On se souvient que si Parsifal, donné en janvier dernier à Acropolis, avait été victime de choix incompréhensibles et insoutenables quant à sa mise en scène, la partition avait été remarquablement servie par l'orchestre dirigé avec conviction par Philippe Auguin.

C'est donc avec une certaine impatience que l'on attendait l'unique représentation de l'unique opéra – quoiqu'en version concert seulement – de Beethoven. On en fut que plus déçu ! Si l'on se doit de souligner l'harmonisation scénique d' et l'excellence de jeu et de l'âme avec laquelle les solistes sont entrés dans la démarche même du compositeur de Bonn, on ne peut qu'évoquer l'insuffisance d'à propos de l'interprétation musicale. Nous n'hésiterions pas à parler, à l'audition de cette soirée, d'une incompréhension de Beethoven. Ce dont ce dernier s'est du reste souvent plaint. Pourquoi en rester à cette conception si étriquée d'un Beethoven lourd, massif et anguleux, alors que toute la partition, notamment dans sa progression harmonique, suggère une puissance fragile, à l'image du bouillonnant Ludwig ? Accents renforcés, attaques martelées, fortissimi exagérés, n'ont eu pour effet que de ruiner l'intimité même de l'œuvre. La prière de Léonore ne parvenait plus à s'élever, tellement l'orchestre plombait la progression. L'hymne célébrant la puissance pourtant si frêle de Fidelio, devenu triomphe romain, dénatura totalement l'esprit même de la pièce, pourtant choisie avec tellement d'exigence par Beethoven. L'héroïsme d'une valeur difficile et tellement battue en brèche – déjà à l'époque – la fidélité de l'amour conjugal, devenait ainsi la gloire non du couple uni, mais de la femme seule. Comment comprendre ainsi l'opéra de Beethoven ? Comment alors que l'ensemble de ses contemporains célèbrent l'amour pré-conjugal, ne pas voir dans ce choix d'un amour de couple, la clef de l'héroïsme et par là-même sa délicate fragilité. Ce n'est pas pour rien que c'est la femme qui est l'actrice principale de cet héroïsme, et non l'homme, avec son habituelle lourdeur orgueilleuse. Dès lors, tonnerres et tremblements pouvaient se déchaîner, l'esprit n'y était pas ; l'œuvre du reste n'a pas atteint le but éducatif que Beethoven assigne à ses œuvres. Le public s'est laissé emporter par le fracas tonitruant, émouvoir à juste titre par la délicate et profonde , mais a-t-il reçu la profondeur du message que le compositeur, si avare d'opéra, souhaitait lui délivrer ?

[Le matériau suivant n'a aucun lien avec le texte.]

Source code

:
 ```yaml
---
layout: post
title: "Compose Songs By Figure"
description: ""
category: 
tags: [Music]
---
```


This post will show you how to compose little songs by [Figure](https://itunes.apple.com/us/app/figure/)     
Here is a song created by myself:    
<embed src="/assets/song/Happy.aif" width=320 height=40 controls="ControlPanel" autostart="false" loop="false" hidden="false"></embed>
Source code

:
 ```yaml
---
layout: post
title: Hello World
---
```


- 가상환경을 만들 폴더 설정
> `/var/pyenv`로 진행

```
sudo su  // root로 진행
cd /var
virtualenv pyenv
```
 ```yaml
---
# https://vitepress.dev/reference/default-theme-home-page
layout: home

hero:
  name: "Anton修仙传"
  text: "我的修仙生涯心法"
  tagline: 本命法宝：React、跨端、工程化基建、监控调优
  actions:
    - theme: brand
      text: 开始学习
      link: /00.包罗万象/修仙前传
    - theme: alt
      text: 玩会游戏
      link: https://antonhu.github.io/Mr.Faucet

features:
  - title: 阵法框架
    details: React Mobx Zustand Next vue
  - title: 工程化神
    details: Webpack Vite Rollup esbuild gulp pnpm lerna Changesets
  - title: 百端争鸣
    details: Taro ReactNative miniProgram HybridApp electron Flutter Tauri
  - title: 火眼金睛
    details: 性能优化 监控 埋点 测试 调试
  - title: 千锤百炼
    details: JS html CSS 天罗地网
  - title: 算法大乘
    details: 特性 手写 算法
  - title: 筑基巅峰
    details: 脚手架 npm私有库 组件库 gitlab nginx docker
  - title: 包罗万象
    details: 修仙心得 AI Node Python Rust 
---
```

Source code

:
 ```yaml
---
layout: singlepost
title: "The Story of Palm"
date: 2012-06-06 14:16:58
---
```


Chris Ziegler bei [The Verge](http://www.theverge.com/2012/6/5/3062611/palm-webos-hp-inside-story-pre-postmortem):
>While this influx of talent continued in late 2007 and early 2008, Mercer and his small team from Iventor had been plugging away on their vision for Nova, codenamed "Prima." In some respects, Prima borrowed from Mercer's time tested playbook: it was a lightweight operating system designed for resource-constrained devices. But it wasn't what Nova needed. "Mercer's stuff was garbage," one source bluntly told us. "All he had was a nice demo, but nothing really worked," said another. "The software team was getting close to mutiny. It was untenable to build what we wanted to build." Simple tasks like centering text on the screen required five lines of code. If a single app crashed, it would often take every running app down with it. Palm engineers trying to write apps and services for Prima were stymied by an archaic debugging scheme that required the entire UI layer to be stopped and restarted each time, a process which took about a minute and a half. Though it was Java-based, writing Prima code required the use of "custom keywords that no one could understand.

Peut-être, car à l'inverse d'un orchestre poussé dans ses contreforts bruyants par un chef déchaîné, les solistes, malgré l'orchestre, et parfois fort loin de lui, ont eux, pleinement pénétré l'esprit du maître. L'unité tant attendue du couple fut rendue omniprésente et effective par l'intensité émotive de Léonore et Florestan, admirablement portée, comme un écrin, par Rocco. L'ensemble fut servi par des voix superbes, alliant puissance et délicatesse, sauf peut-être celle forcée du gouverneur. Il est réellement dommage que ces deux lignes d'interprétation – celle de l'orchestre et celle des solistes – ne se soient jamais rejointes, se livrant un duel, dont le public ne pouvait que sortir perdant, au milieu des cors dénaturés, des flûtes forcées à l'excès et un inévitable et fréquent décalage avec le chœur.

On souhaite à ces brillants solistes, si imprégnés de l'esprit du maître de Bonn, de redonner ensemble l'œuvre unique, portés par une phalange elle-même façonnée par les mains de Beethoven.